Mar 05, 2010 08:55
My company now sends out an e-mail each day detailing all the spam their filters catch. This way, if there's something you were supposed to get, you can tag it to have it delivered to your in box. It's a nice service. It's good; I like it. It's like a joke of the day.
Some of the better subject lines today:
1. I can do for you is - what can not no girl!
2. You remember that day at the beach? "I'll immediately noticed!
3. Hello, my gentle sun, let's talk.
4. Why we stopped our communication? I expected more, Olga!
5. I necessarily shall answered you.
6. You have little joy in life? Lacks warmth and affection? Come to me.

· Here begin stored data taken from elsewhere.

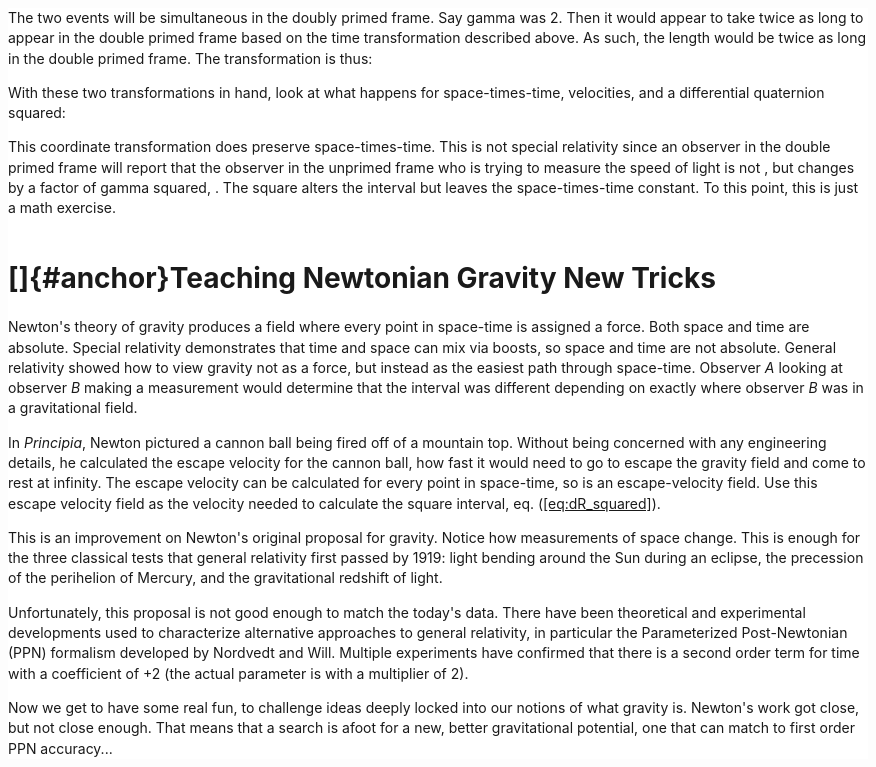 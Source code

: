 The two events will be simultaneous in the doubly primed frame. Say
gamma was 2. Then it would appear to take twice as long to appear in the
double primed frame based on the time transformation described above. As
such, the length would be twice as long in the double primed frame. The
transformation is thus:

With these two transformations in hand, look at what happens for
space-times-time, velocities, and a differential quaternion squared:

This coordinate transformation does preserve space-times-time. This is
not special relativity since an observer in the double primed frame will
report that the observer in the unprimed frame who is trying to measure
the speed of light is not , but changes by a factor of gamma squared, .
The square alters the interval but leaves the space-times-time constant.
To this point, this is just a math exercise.

[]{#anchor}Teaching Newtonian Gravity New Tricks
================================================

Newton's theory of gravity produces a field where every point in
space-time is assigned a force. Both space and time are absolute.
Special relativity demonstrates that time and space can mix via boosts,
so space and time are not absolute. General relativity showed how to
view gravity not as a force, but instead as the easiest path through
space-time. Observer *A* looking at observer *B* making a measurement
would determine that the interval was different depending on exactly
where observer *B* was in a gravitational field.

In *Principia*, Newton pictured a cannon ball being fired off of a
mountain top. Without being concerned with any engineering details, he
calculated the escape velocity for the cannon ball, how fast it would
need to go to escape the gravity field and come to rest at infinity. The
escape velocity can be calculated for every point in space-time, so is
an escape-velocity field. Use this escape velocity field as the velocity
needed to calculate the square interval, eq.
([\[eq:dR_squared\]](#eq:dR_squared)).

This is an improvement on Newton's original proposal for gravity. Notice
how measurements of space change. This is enough for the three classical
tests that general relativity first passed by 1919: light bending around
the Sun during an eclipse, the precession of the perihelion of Mercury,
and the gravitational redshift of light.

Unfortunately, this proposal is not good enough to match the today's
data. There have been theoretical and experimental developments used to
characterize alternative approaches to general relativity, in particular
the Parameterized Post-Newtonian (PPN) formalism developed by Nordvedt
and Will. Multiple experiments have confirmed that there is a second
order term for time with a coefficient of +2 (the actual parameter is
with a multiplier of 2).

Now we get to have some real fun, to challenge ideas deeply locked into
our notions of what gravity is. Newton's work got close, but not close
enough. That means that a search is afoot for a new, better
gravitational potential, one that can match to first order PPN
accuracy\...


[^1]: The idea for this transformation was written in a YouTube comment
[^2]: It is an unpublished result of mine that a real-valued hyperbolic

7. Alcoholic? Don't despair ViaGrow will have you fully energized and pumping that rod in a flash (*note - I will spare you the rest of these, but many of them were "sent" from co-workers.)
8. Crucial for hot infatuations
9. Please her with ero-power
10. pure muse feat recal ler
11. (OK... one more sex one) Stop premature ejaculation & increase sper m volume √ Impress your partner by shootin g that sperm with more power and precision ... (precision? i see ducks falling in a shooting gallery. That WOULD be impressive.)
12. Get convexity on jeans (is that good?)
Oh, spam-bots with your syntactic irregularities. You do make me smile so.